In another promising sign of economic recovery, the torrid pace of personal and business bankruptcies slowed during the third quarter.
In the first quarterly decline since the overhaul of bankruptcy laws in 2005, commercial, or business bankruptcy filings, fell 4.5 percent to 22,710 in the third quarter from 23,782 in the second quarter, according to data compiled by Automated Access to Court Electronic Records, an Oklahoma City bankruptcy management and data company.
The 7,405 business petitions filed in August and the 7,215 in September were the first back-to-back monthly declines since November and December 2006, AACER data show.
According to AACER, consumer bankruptcy filings from July to September continued a streak of 15 consecutive quarterly increases dating back to enactment of the Bankruptcy Abuse Prevention and Consumer Protection Act in October 2005.
However, the third-quarter increase - up 2 percent from the second quarter - was smaller than the 15.4 percent spike from the first quarter to the second quarter of 2009. The third-quarter increase also was the smallest quarterly increase since AACER began tracking the data in 2006.
In South Carolina, bankruptcy filings have been somewhat steady, decreasing 3 percent in the second quarter from the first three months of the year and then rising 4 percent in the third quarter.
But Richland County saw a 12 percent decline in filings in the third quarter after a 6 percent decrease in the second quarter. In Lexington County, bankruptcies have been rising steadily, increasing 9 percent in the first three months of the year and 8 percent in the second quarter.

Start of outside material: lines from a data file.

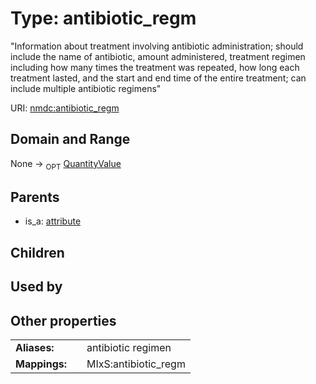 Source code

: 
# Type: antibiotic_regm


"Information about treatment involving antibiotic administration; should include the name of antibiotic, amount administered, treatment regimen including how many times the treatment was repeated, how long each treatment lasted, and the start and end time of the entire treatment; can include multiple antibiotic regimens"

URI: [nmdc:antibiotic_regm](https://microbiomedata/meta/antibiotic_regm)


## Domain and Range

None ->  <sub>OPT</sub> [QuantityValue](QuantityValue.md)

## Parents

 *  is_a: [attribute](attribute.md)

## Children


## Used by


## Other properties

|  |  |  |
| --- | --- | --- |
| **Aliases:** | | antibiotic regimen |
| **Mappings:** | | MIxS:antibiotic_regm |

The ebb in filings nationally doesn't mark an end to the recession - not with unemployment approaching 10 percent, commercial credit still tight, a new round of adjustable-rate mortgages that reset next year and tepid consumer spending amid continuing job losses.

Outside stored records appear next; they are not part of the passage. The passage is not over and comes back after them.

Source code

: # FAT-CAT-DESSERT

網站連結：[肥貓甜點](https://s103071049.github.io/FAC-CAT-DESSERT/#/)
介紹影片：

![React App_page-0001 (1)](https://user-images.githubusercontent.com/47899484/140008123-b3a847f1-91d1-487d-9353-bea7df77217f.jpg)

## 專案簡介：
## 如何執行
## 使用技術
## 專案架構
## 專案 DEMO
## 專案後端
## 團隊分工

When coupled with rising home mortgage applications and a slowdown in new jobless benefit claims, however, the bankruptcy slowdown offers more hope that the economy is starting to stabilize.
"It's certainly not bad news that they're leveling off," said Robert Lawless, a law professor at the University of Illinois and a bankruptcy expert. "When filings are going down, it's an indication that things are probably doing better. But if you want to use (bankruptcy) filings as an indicator of the economy, we have to recognize they're a weak indicator and a lagging indicator at that."

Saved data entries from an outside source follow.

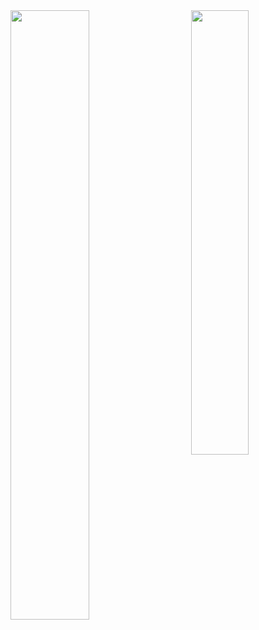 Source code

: <a href="https://github-readme-stats.vercel.app/">
  <img align="left" width="50%" src="https://github-readme-stats.vercel.app/api?username=vladd-png&show_icons=true&theme=vue" />
</a>



<a href="https://github.com/vladd-png/github-readme-stats">
  <img align="right" width="42.7%" src="https://github-readme-stats.vercel.app/api/top-langs/?username=vladd-png&layout=compact" />
 </a>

Lawless said the moderation in third-quarter filings was less impressive because the filing rate for all bankruptcies still hovers at about 6,000 a day. That rate has held fairly steady since March.
Personal bankruptcies, which topped 1 million for the year in September, dominate the filings; commercial bankruptcies account for only about 350 filings a day.
For the first nine months of the year, personal bankruptcies are up more than 34 percent over 2008.
Along with the credit squeeze and tight economy, Lawless said this year's higher bankruptcy rates stem from the 2005 law, which made it harder for people to write off their debt. That law led to a rush of filings in 2005, which artificially depressed filing rates in 2006 and 2007.
"The story since then has been that bankruptcy filings have been going back to their natural level before the law was enacted," Lawless said.
Lawless and other experts expect more than 1.4 million personal and commercial filings this year, which is about the same level as it was in the late 1990s and prior to the 2005 law, he said.